Basic principles and methodology
The fundamental principle and overall goal of the ISO 14001 standard, is the concept of continual improvement (Federal Facilities Council Report 1999). ISO 14001 is based on the Plan-Do-Check-Act methodology (Standards Australia/Standards New Zealand 2004) which has been expanded to include 17 elements, grouped into five phases that relate to Plan-Do-Check-Act; Environmental Policy, Planning, Implementation & Operation, Checking & Corrective Action and lastly Management Review (Martin 1998).

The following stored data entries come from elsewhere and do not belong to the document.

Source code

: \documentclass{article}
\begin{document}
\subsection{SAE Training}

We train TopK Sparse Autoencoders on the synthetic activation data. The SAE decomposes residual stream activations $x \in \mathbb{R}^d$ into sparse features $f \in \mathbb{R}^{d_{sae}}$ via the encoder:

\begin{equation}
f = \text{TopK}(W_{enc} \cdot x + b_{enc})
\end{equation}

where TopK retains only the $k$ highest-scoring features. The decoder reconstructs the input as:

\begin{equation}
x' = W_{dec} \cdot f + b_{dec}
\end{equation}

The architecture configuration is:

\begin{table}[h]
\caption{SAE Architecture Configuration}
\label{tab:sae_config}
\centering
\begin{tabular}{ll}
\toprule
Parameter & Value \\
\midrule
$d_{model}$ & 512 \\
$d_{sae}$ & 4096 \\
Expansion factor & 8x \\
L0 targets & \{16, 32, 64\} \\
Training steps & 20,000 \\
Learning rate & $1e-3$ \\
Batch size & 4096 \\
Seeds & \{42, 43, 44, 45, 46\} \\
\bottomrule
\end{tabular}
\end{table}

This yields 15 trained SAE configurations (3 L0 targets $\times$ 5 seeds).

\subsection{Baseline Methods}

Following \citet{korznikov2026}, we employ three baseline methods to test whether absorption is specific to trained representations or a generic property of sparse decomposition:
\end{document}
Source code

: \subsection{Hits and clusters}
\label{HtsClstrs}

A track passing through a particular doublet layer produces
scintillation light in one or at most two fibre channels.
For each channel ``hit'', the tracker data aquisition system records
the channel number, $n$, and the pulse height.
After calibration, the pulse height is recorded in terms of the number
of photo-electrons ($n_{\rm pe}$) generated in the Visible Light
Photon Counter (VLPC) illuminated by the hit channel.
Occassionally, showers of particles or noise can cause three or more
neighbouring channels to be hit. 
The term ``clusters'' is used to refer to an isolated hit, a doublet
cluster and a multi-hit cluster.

Plan – establish objectives and processes required
Prior to implementing ISO 14001, an initial review or gap analysis of the organisation’s processes and products is recommended, to assist in identifying all elements of the current operation and if possible future operations, that may interact with the environment, termed environmental aspects (Martin 1998). Environmental aspects can include both direct, such as those used during manufacturing and indirect, such as raw materials (Martin 1998). This review assists the organisation in establishing their environmental objectives, goals and targets, which should ideally be measurable; helps with the development of control and management procedures and processes and serves to highlight any relevant legal requirements, which can then be built into the policy (Standards Australia/Standards New Zealand 2004).
Do – implement the processes
During this stage the organization identifies the resources required and works out those members of the organisation responsible for the EMS’ implementation and control (Martin 1998). This includes documentation of all procedures and processes; including operational and documentation control, the establishment of emergency procedures and responses, and the education of employees, to ensure they can competently implement the necessary processes and record results (Standards Australia/Standards New Zealand 2004). Communication and participation across all levels of the organisation, especially top management is a vital part of the implementation phase, with the effectiveness of the EMS being dependant on active involvement from all employees (Federal Facilities Council Report 1999).
Check – measure and monitor the processes and report results
During the check stage, performance is monitored and periodically measured to ensure that the organisation’s environmental targets and objectives are being met (Martin 1998). In addition, internal audits are regularly conducted to ascertain whether the EMS itself is being implemented properly and whether the processes and procedures are being adequately maintained and monitored (Standards Australia/Standards New Zealand 2004).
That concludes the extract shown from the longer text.